For thousands of homeowners across the country saddled with adjustable-rate mortgages, 2008 promises to be a financially challenging year as interest rates begin re-setting thereby drastically increasing monthly mortgage payments.
It is this problematic course of events in the residential market that has seen the number of foreclosures skyrocket over the past several months, with even greater increases expected in the New Year and beyond.
However, there is some hope for homeowners despite the dreary forecast of what’s to come, and as in any turbulent market, there is opportunity for investors who are willing to take some risks.
If you currently own a home that is, or soon will be, in foreclosure you have one favorable bargaining chip that should bring some level of comfort: Banks (and other lenders) don’t want to take properties back from borrowers. Why? There are two simple answers. 1.) The foreclosure process is very expensive for the lender and 2.) Banks/lenders are grossly undermanned and are not equipped to deal with the deluge of foreclosures that shall soon occur.
Recent published reports from industry insiders suggest that one very large bank, that shall remain nameless in this article, incurs an average cost of $60,000.00 in connection with initiating a residential foreclosure. That dollar amount includes property maintenance, attorneys’ fees, taxes, pay-offs to junior lien holders, etc. From a business standpoint, most lenders realize that it is wise to try and negotiate a payment plan, including some debt forbearance, with the homeowner rather than incur the expense of a foreclosure action.
Lenders lack manpower to deal with the volume of foreclosures set to take place in 2008. As a result, although most states allow the lender to initiate a foreclosure action once the borrower is delinquent 30 days on the mortgage payments, the national average before lenders take action is 7 months. Lenders just don’t have the personnel to deal with the volume in a speedier fashion.
This should be encouraging news to homeowners who have fallen behind in their payments. Many lenders are willing to recognize your financial woes (sudden unemployment, disability) and work out a payment arrangement that addresses your mortgage arrears. However, borrowers need to be proactive. Instead of avoiding your bank’s phone calls, take the initiative to communicate with your lender. It is important to be honest about your current and future financial status. Often times, the lender will accept a re-payment and/or forbearance plan that you would have never thought acceptable. Remember, foreclosures cost lenders a lot of money!

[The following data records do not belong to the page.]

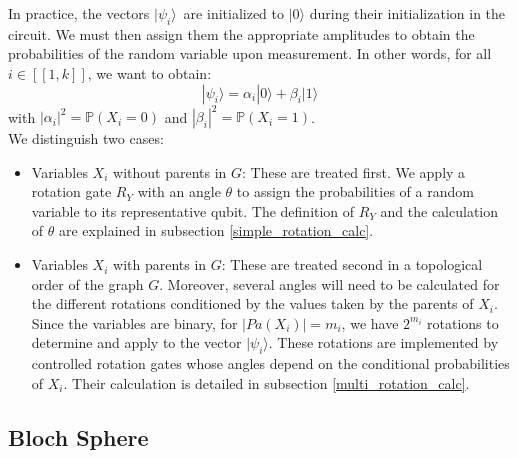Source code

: In practice, the vectors $|\psi_i\rangle$\footnotemark \ are initialized to $|0\rangle$ during their initialization in the circuit. We must then assign them the appropriate amplitudes to obtain the probabilities of the random variable upon measurement. In other words, for all $i\in[\![1,k]\!]$, we want to obtain:
\[|\psi_i\rangle = \alpha_i|0\rangle + \beta_i|1\rangle\]
with $|\alpha_i|^2 = \mathbb{P}(X_i=0)$ and $|\beta_i|^2 = \mathbb{P}(X_i=1)$.
\\[5pt]
We distinguish two cases:
\begin{itemize}
\item Variables $X_i$ without parents in $G$: These are treated first. We apply a rotation gate $R_Y$ with an angle $\theta$ to assign the probabilities of a random variable to its representative qubit. The definition of $R_Y$ and the calculation of $\theta$ are explained in subsection \ref{simple_rotation_calc}.
\item Variables $X_i$ with parents in $G$: These are treated second in a topological order of the graph $G$. Moreover, several angles will need to be calculated for the different rotations conditioned by the values taken by the parents of $X_i$. Since the variables are binary, for $|Pa(X_i)|=m_i$, we have $2^{m_i}$ rotations to determine and apply to the vector $|\psi_i\rangle$. These rotations are implemented by controlled rotation gates whose angles depend on the conditional probabilities of $X_i$. Their calculation is detailed in subsection \ref{multi_rotation_calc}.
\end{itemize}

\subsection{Bloch Sphere}
\label{section_Bloch}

If you are an investor, then a residential market that is rife with foreclosures or soon-to-be foreclosures may represent a tremendous opportunity. Pre-foreclosures, which are often referred to as “short-sales”, allow an investor to purchase a property for an amount that is below what is owed to the bank. Although these types of transactions require specific documentation and lender approval, they may benefit both a purchaser and seller.
In a pre-foreclosure situation, the seller, who is delinquent in mortgage payments, has an opportunity to preserve (or at least reduce the damage to) his/her credit rating by avoiding a full-scale foreclosure proceeding. The buyer, often times an astute investor, may end up purchasing the property at a favorable price. Although this sounds very appealing to all parties, there are some pitfalls. Sometimes the debt forgiveness can result in income to the seller that must be reported to the IRS on a 1099 form. It can also take as long as 60 days to receive lender approval for a pre-foreclosure sale–such a long time period could affect a potential buyer’s interest-rate lock. Finally, most lenders impose strict requirements for a pre-foreclosure sale that must be met in order for the deal to close.
Whether you are a homeowner facing a foreclosure or an investor waiting to capitalize on a depressed market, there are options that will allow many to survive, and even thrive, despite the turmoil that many have predicted as 2007 comes to a close.